─── Records for the exercise ───
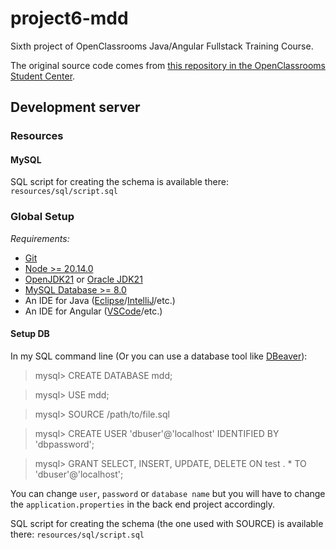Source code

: # project6-mdd
Sixth project of OpenClassrooms Java/Angular Fullstack Training Course.

The original source code comes from [this repository in the OpenClassrooms Student Center](https://github.com/OpenClassrooms-Student-Center/Developpez-une-application-full-stack-complete).

## Development server

### Resources

#### MySQL

SQL script for creating the schema is available there: `resources/sql/script.sql`

### Global Setup

_Requirements:_
- [Git](https://git-scm.com/book/en/v2/Getting-Started-Installing-Git)
- [Node >= 20.14.0](https://docs.npmjs.com/downloading-and-installing-node-js-and-npm)
- [OpenJDK21](https://openjdk.org/install/) or [Oracle JDK21](https://www.oracle.com/fr/java/technologies/downloads/#java21)
- [MySQL Database >= 8.0](https://dev.mysql.com/doc/mysql-getting-started/en/)
- An IDE for Java ([Eclipse](https://eclipseide.org/)/[IntelliJ](https://www.jetbrains.com/idea/download/?section=windows)/etc.)
- An IDE for Angular ([VSCode](https://code.visualstudio.com/download)/etc.)

#### Setup DB

In my SQL command line (Or you can use a database tool like [DBeaver](https://dbeaver.io/)):

> mysql> CREATE DATABASE mdd;

> mysql> USE mdd;

> mysql> SOURCE /path/to/file.sql

> mysql> CREATE USER 'dbuser'@'localhost' IDENTIFIED BY 'dbpassword';

> mysql> GRANT SELECT, INSERT, UPDATE, DELETE ON test . * TO 'dbuser'@'localhost';

You can change `user`, `password` or `database name` but you will have to change the `application.properties` in the back end project accordingly.

SQL script for creating the schema (the one used with SOURCE) is available there: `resources/sql/script.sql`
───
◆ **Problem to work on**: The answer is every line in the data where the word "there" appears.

◆ **Answer for this exercise**:
SQL script for creating the schema is available there: `resources/sql/script.sql`
SQL script for creating the schema (the one used with SOURCE) is available there: `resources/sql/script.sql`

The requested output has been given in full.